Por Maria Betânia Ávila, do SOS Corpo, Articulação de Mulheres Brasileiras e Articulação Feminista Marcosul, membro do grupo de trabalho CLACSO “Feminismos, resistencias y procesos emancipatorios”, autora de livros e textos sobre trabalho produtivo e reprodutivo, trabalho doméstico, feminismo, direitos reprodutivos e direitos sexuais.

 

 

Compreendo que direitos sexuais e direitos reprodutivos, não podem ser tratados como recortes da realidade social. E que não podem ser alcançados a despeito das relações de poder que estão em jogo nos contextos nacionais e internacionais.

Nessas últimas décadas, os direitos reprodutivos e os direitos sexuais foram pautas de importantes Conferências e Convenções Internacionais do sistema ONU e objeto da ação permanente do movimento feminista, mundialmente. Na América Latina e no Caribe, esta questão sempre se notabilizou como um campo fundamental de luta e de produção de conhecimento do movimento de mulheres, que tem construído alianças e travado embates estratégicos em torno desses direitos, tanto na esfera internacional com nos âmbitos nacionais. Em síntese, esse é um campo de disputa política no qual o movimento feminista é um sujeito central na proposição e defesa desses direitos, considerado uma dimensão fundamental para igualdade, liberdade e autonomia das mulheres e, de maneira mais ampla, para a democratização da vida social.

Os resultados das negociações nos espaços institucionais estão determinados pela correlação de forças dos contextos sociais de cada momento histórico. A Conferência de População e Desenvolvimento do Cairo, em 1994, é um marco no reconhecimento desses direitos, mesmo que seus resultados apresentem restrições. O Consenso de Montevidéu sobre população e desenvolvimento, que resultou da Conferência Regional realizada pela CEPAL, para tomar dois momentos afastados no tempo, é outro marco, uma vez que através de duros embates os resultados alcançados reafirmaram pontos fundamentais do Cairo e representaram uma resistência contra as ameaças de retrocessos nos acordos internacionais em torno desses direitos, que estavam em causa naquele momento, e seguem estando.
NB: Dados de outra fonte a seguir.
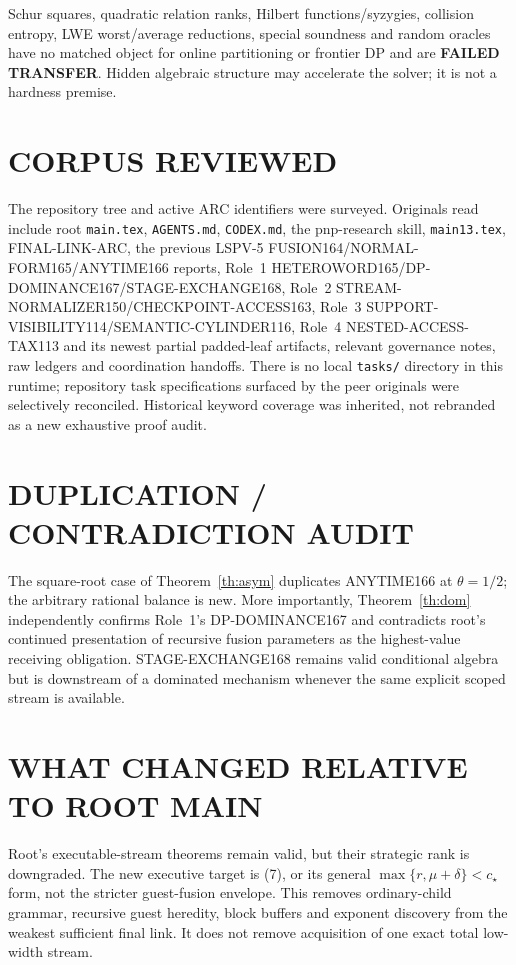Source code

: \documentclass[11pt]{article}
\begin{document}
Schur squares, quadratic relation ranks, Hilbert functions/syzygies,
collision entropy, LWE worst/average reductions, special soundness and random
oracles have no matched object for online partitioning or frontier DP and are
\textbf{FAILED TRANSFER}.  Hidden algebraic structure may accelerate the
solver; it is not a hardness premise.

\section{CORPUS REVIEWED}
The repository tree and active ARC identifiers were surveyed.  Originals read
include root \texttt{main.tex}, \texttt{AGENTS.md}, \texttt{CODEX.md}, the
pnp-research skill, \texttt{main13.tex}, FINAL-LINK-ARC, the previous
LSPV-5 FUSION164/NORMAL-FORM165/ANYTIME166 reports, Role~1
HETEROWORD165/DP-DOMINANCE167/STAGE-EXCHANGE168, Role~2
STREAM-NORMALIZER150/CHECKPOINT-ACCESS163, Role~3
SUPPORT-VISIBILITY114/SEMANTIC-CYLINDER116, Role~4
NESTED-ACCESS-TAX113 and its newest partial padded-leaf artifacts, relevant
governance notes, raw ledgers and coordination handoffs.  There is no local
\texttt{tasks/} directory in this runtime; repository task specifications
surfaced by the peer originals were selectively reconciled.  Historical
keyword coverage was inherited, not rebranded as a new exhaustive proof audit.

\section{DUPLICATION / CONTRADICTION AUDIT}
The square-root case of Theorem~\ref{th:asym} duplicates ANYTIME166 at
$\theta=1/2$; the arbitrary rational balance is new.  More importantly,
Theorem~\ref{th:dom} independently confirms Role~1's DP-DOMINANCE167 and
contradicts root's continued presentation of recursive fusion parameters as
the highest-value receiving obligation.  STAGE-EXCHANGE168 remains valid
conditional algebra but is downstream of a dominated mechanism whenever the
same explicit scoped stream is available.

\section{WHAT CHANGED RELATIVE TO ROOT MAIN}
Root's executable-stream theorems remain valid, but their strategic rank is
downgraded.  The new executive target is (7), or its general
$\max\{r,\mu+\delta\}<c_\star$ form, not the stricter guest-fusion envelope.
This removes ordinary-child grammar, recursive guest heredity, block buffers
and exponent discovery from the weakest sufficient final link.  It does not
remove acquisition of one exact total low-width stream.
\end{document}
Na vida cotidiana as mulheres em geral, mas não de maneira homogênea, se defrontam ainda com impedimentos, violência, sansões legais e restrições materiais graves na vivência da sexualidade e da vida reprodutiva. A maioria das mulheres, formada de mulheres trabalhadoras, negras, lésbicas, trans, indígenas e de etnias diversas, mulheres com deficiência, jovens, migrantes e de outros grupos sociais não têm como experiência concreta o exercício da sexualidade e da reprodução como esferas democráticas e com garantias de direitos que lhes assegurem autonomia e bem-estar.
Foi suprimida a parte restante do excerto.